TASK DETAILS:
For each line below, write it out exactly as it appears.

[Stored dataset items]

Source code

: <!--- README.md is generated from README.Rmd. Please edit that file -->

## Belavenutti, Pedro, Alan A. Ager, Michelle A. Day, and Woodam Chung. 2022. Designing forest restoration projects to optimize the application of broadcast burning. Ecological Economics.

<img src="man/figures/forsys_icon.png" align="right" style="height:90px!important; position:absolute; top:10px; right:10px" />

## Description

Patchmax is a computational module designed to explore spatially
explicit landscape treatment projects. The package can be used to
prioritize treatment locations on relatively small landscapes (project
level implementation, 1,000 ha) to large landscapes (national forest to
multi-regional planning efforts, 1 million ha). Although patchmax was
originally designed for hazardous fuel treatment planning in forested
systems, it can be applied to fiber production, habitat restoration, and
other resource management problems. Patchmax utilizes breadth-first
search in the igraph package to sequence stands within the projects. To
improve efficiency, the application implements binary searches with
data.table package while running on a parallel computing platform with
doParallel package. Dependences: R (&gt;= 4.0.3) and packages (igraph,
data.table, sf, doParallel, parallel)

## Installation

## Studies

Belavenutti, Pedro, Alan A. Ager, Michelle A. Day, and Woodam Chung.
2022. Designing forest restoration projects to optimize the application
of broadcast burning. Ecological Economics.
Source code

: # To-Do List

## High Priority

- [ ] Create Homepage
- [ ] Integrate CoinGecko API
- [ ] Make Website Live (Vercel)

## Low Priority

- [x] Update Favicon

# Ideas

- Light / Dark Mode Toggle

EXERCISE ANSWER:
Source code

: <!--- README.md is generated from README.Rmd. Please edit that file -->

## Belavenutti, Pedro, Alan A. Ager, Michelle A. Day, and Woodam Chung. 2022. Designing forest restoration projects to optimize the application of broadcast burning. Ecological Economics.

<img src="man/figures/forsys_icon.png" align="right" style="height:90px!important; position:absolute; top:10px; right:10px" />

## Description

Patchmax is a computational module designed to explore spatially
explicit landscape treatment projects. The package can be used to
prioritize treatment locations on relatively small landscapes (project
level implementation, 1,000 ha) to large landscapes (national forest to
multi-regional planning efforts, 1 million ha). Although patchmax was
originally designed for hazardous fuel treatment planning in forested
systems, it can be applied to fiber production, habitat restoration, and
other resource management problems. Patchmax utilizes breadth-first
search in the igraph package to sequence stands within the projects. To
improve efficiency, the application implements binary searches with
data.table package while running on a parallel computing platform with
doParallel package. Dependences: R (&gt;= 4.0.3) and packages (igraph,
data.table, sf, doParallel, parallel)

## Installation

## Studies

Belavenutti, Pedro, Alan A. Ager, Michelle A. Day, and Woodam Chung.
2022. Designing forest restoration projects to optimize the application
of broadcast burning. Ecological Economics.
Source code

: # To-Do List

## High Priority

- [ ] Create Homepage
- [ ] Integrate CoinGecko API
- [ ] Make Website Live (Vercel)

## Low Priority

- [x] Update Favicon

# Ideas

- Light / Dark Mode Toggle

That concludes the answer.